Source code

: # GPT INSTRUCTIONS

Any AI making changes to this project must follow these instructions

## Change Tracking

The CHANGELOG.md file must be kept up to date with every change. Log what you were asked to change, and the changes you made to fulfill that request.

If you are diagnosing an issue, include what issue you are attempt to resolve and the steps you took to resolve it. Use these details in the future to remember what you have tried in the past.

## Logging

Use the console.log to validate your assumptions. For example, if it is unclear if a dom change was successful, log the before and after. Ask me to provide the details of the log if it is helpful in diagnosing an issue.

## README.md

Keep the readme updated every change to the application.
○ ○ ○ ○
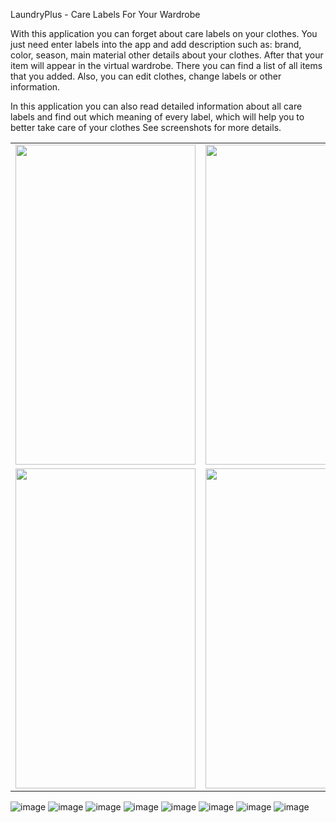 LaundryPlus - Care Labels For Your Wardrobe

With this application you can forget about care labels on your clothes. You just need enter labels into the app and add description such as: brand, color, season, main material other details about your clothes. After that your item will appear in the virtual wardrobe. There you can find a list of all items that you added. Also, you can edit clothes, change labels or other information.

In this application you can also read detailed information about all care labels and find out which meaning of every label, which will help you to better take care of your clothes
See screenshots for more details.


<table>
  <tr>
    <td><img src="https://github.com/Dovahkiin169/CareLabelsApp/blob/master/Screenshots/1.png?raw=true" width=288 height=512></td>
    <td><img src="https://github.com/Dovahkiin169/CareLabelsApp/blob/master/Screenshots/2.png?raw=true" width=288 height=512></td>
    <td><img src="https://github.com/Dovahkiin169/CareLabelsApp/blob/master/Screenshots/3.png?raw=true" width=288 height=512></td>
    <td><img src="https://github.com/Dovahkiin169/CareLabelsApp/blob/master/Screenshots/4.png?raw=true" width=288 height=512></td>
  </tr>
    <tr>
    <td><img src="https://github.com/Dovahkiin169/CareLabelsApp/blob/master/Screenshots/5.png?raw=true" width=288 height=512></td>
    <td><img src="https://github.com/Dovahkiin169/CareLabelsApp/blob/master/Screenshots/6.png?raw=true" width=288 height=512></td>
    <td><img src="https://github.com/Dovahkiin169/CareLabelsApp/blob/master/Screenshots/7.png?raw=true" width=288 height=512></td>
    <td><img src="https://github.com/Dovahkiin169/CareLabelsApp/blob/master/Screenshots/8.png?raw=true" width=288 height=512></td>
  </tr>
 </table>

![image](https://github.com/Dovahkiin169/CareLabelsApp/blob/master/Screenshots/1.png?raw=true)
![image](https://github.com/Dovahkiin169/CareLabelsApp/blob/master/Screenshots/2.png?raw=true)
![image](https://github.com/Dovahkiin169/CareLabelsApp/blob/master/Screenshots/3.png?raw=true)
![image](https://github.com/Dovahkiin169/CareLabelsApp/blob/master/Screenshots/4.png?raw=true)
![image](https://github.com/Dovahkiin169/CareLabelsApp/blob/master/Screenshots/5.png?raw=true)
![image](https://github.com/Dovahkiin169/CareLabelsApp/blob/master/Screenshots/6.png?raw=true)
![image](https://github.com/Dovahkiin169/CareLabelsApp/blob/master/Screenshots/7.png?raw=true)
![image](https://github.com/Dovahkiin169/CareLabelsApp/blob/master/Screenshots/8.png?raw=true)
○ ○ ○ ○
_TASK REQUIREMENTS_. Retype, exactly and with no pictures, everything above from the line with "LaundryPlus - Care Labels For Your Wardrobe" down to the line with "With this application", both included.

_EXERCISE RESPONSE_.
 LaundryPlus - Care Labels For Your Wardrobe

With this application you can forget about care labels on your clothes. You just need enter labels into the app and add description such as: brand, color, season, main material other details about your clothes. After that your item will appear in the virtual wardrobe. There you can find a list of all items that you added. Also, you can edit clothes, change labels or other information.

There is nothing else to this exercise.